В мастерской горел свет. У Саньки с перепоя колотилось сердце. Глядя на скакуна, грохочущего по комнате копытами, подумал: «Опять приснился» – и, вскочив с постели, робко предложил:
 
    – Ну что, покатаемся?
 
    Конь испуганно заржал, поднял хвост и вывалил на пол все, что о нем, Саньке, думает.
 
    – Ты что, обиделся? – Подмалевич почувствовал, как хмель куда-то уходит.
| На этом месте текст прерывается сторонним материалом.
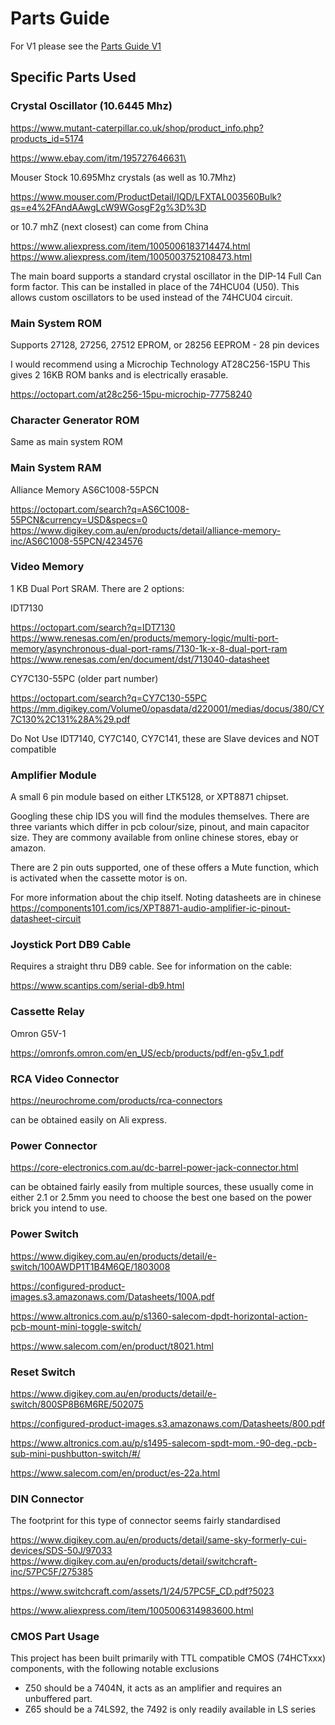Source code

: # Parts Guide

For V1 please see the [Parts Guide V1](/PARTS_GUIDE-V1.md)

## Specific Parts Used

###  Crystal Oscillator (10.6445 Mhz)

https://www.mutant-caterpillar.co.uk/shop/product_info.php?products_id=5174

https://www.ebay.com/itm/195727646631\

Mouser Stock 10.695Mhz crystals (as well as 10.7Mhz)

https://www.mouser.com/ProductDetail/IQD/LFXTAL003560Bulk?qs=e4%2FAndAAwgLcW9WGosgF2g%3D%3D

or 10.7 mhZ (next closest) can come from China

https://www.aliexpress.com/item/1005006183714474.html
https://www.aliexpress.com/item/1005003752108473.html

The main board supports a standard crystal oscillator 
in the DIP-14 Full Can form factor. This can be installed in place of the 74HCU04 (U50).
This allows custom oscillators to be used instead of the 74HCU04 circuit.

### Main System ROM

Supports 27128, 27256, 27512 EPROM, or 28256 EEPROM - 28 pin devices

I would recommend using a Microchip Technology AT28C256-15PU
This gives 2 16KB ROM banks and is electrically erasable.

https://octopart.com/at28c256-15pu-microchip-77758240

### Character Generator ROM

Same as main system ROM

### Main System RAM

Alliance Memory AS6C1008-55PCN 

https://octopart.com/search?q=AS6C1008-55PCN&currency=USD&specs=0
https://www.digikey.com.au/en/products/detail/alliance-memory-inc/AS6C1008-55PCN/4234576

### Video Memory

1 KB Dual Port SRAM. There are 2 options:

IDT7130 

https://octopart.com/search?q=IDT7130
https://www.renesas.com/en/products/memory-logic/multi-port-memory/asynchronous-dual-port-rams/7130-1k-x-8-dual-port-ram
https://www.renesas.com/en/document/dst/713040-datasheet

CY7C130-55PC (older part number)

https://octopart.com/search?q=CY7C130-55PC
https://mm.digikey.com/Volume0/opasdata/d220001/medias/docus/380/CY7C130%2C131%28A%29.pdf

Do Not Use IDT7140, CY7C140, CY7C141, these are Slave devices and NOT compatible

### Amplifier Module

A small 6 pin module based on either LTK5128, or XPT8871 chipset.

Googling these chip IDS you will find the modules themselves. There are three variants
which differ in pcb colour/size, pinout, and main capacitor size. 
They are commony available from online chinese stores, ebay or amazon.

There are 2 pin outs supported, one of these offers a Mute function, which
is activated when the cassette motor is on.

For more information about the chip itself. Noting datasheets are in chinese
https://components101.com/ics/XPT8871-audio-amplifier-ic-pinout-datasheet-circuit

### Joystick Port DB9 Cable

Requires a straight thru DB9 cable. See for information on the cable: 

https://www.scantips.com/serial-db9.html

### Cassette Relay

Omron G5V-1

https://omronfs.omron.com/en_US/ecb/products/pdf/en-g5v_1.pdf

### RCA Video Connector

https://neurochrome.com/products/rca-connectors

can be obtained easily on Ali express.

### Power Connector

https://core-electronics.com.au/dc-barrel-power-jack-connector.html

can be obtained fairly easily from multiple sources, these usually come in either 2.1 or 2.5mm 
you need to choose the best one based on the power brick you intend to use.

### Power Switch

https://www.digikey.com.au/en/products/detail/e-switch/100AWDP1T1B4M6QE/1803008

https://configured-product-images.s3.amazonaws.com/Datasheets/100A.pdf

https://www.altronics.com.au/p/s1360-salecom-dpdt-horizontal-action-pcb-mount-mini-toggle-switch/

https://www.salecom.com/en/product/t8021.html

### Reset Switch

https://www.digikey.com.au/en/products/detail/e-switch/800SP8B6M6RE/502075

https://configured-product-images.s3.amazonaws.com/Datasheets/800.pdf

https://www.altronics.com.au/p/s1495-salecom-spdt-mom.-90-deg.-pcb-sub-mini-pushbutton-switch/#/

https://www.salecom.com/en/product/es-22a.html

### DIN Connector

The footprint for this type of connector seems fairly standardised

https://www.digikey.com.au/en/products/detail/same-sky-formerly-cui-devices/SDS-50J/97033
https://www.digikey.com.au/en/products/detail/switchcraft-inc/57PC5F/275385

https://www.switchcraft.com/assets/1/24/57PC5F_CD.pdf?5023

https://www.aliexpress.com/item/1005006314983600.html

### CMOS Part Usage

This project has been built primarily with TTL compatible CMOS (74HCTxxx) components, 
with the following notable exclusions
- Z50 should be a 7404N, it acts as an amplifier and requires an unbuffered part.
- Z65 should be a 74LS92, the 7492 is only readily available in LS series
Ночной гость лизнул его в пах, взбрыкнул и, опрокинув мольберт, вышел в занимавшийся рассвет.
 
Утром мы застали Александра сидящим на кровати в позе Будды. Бессмысленный взгляд упирался в навозную кучу.
 
    – Ну как? Приходил синий конь? – бодро осведомился Николай. В ответ Санька молча указал пальцем на «ночную визитку».
 
    – Ишь ты! «Умбра натуральная»! А зачем ты ее на пол свалил? – удивлялся Грушин, аккуратно перекладывая шпателем в банку конский «подарок». – Поделишься? Ну, давай, собирайся. Вчера обещал – утром как стеклышко будешь.
 
    Всю дорогу до самого озера Подмалевич тяжело дышал и облизывал губы.
 
    Этюдники мы расставили в тени большого стога и, перемещаясь за его тенью, писали до самого вечера: и цветущий луг, и ручей, впадающий в озеро, и прямые горделивые сосны. Руки Александра уже не тряслись, но время от времени он оглядывался по сторонам и тревожно нюхал воздух. А когда складывали этюдники, откуда-то из глубины леса послышалось слабое конское ржанье.
 
    – Слышали? – громко прошептал Санька и замер с открытым ртом.
 
    – Нет, ничего не слышали.
 
    – Конь...
 
    – Да брось ты, – поморщился Николай. – Так и свихнуться недолго.

 
Отстав от Подмалевича, взошли на пригорок. Отсюда все озеро как на ладони.
 
    – Ты коня Митричу вернул? – чуть слышно спросил я Грушина.
 
    Тот кивнул:
 
    – Ага, только синька отмылась плохо, – и вдруг, вытянув шею, присвистнул: – Шура, а к твоей мастерской женщина какая-то на велике подкатила. Ты смотри – этюдник на багажнике!..
Санька обернулся:
    – Алка...
 
    – Леди Мольберт? Каким ретром? – по лицу Николая скользнула тень.
 
    – Здесь, неподалеку живет, на этюды ко мне приезжает, – глаза Александра суетливо заерзали по горизонту, а контражур ушей полыхнул «кадмием оранжево-красным». – Вы только ничего такого не подумайте...
 
    – Ты что! – недовольно сдвинул брови Грушин. – Как можно? Ничего не подумаем, тем более такого.
   
 – И Насте ничего не говорите. Хорошо?
   
 – Я-то не скажу, а он заложит, – уколол я Грушина. – Данилову в мешке не утаишь.
   
– Уже не Данилова, Русанова. Помните «гуманоида»? Говорила – была любовь, осталась только фамилия. Ею работы и подписывает: Рус, точка. Алка...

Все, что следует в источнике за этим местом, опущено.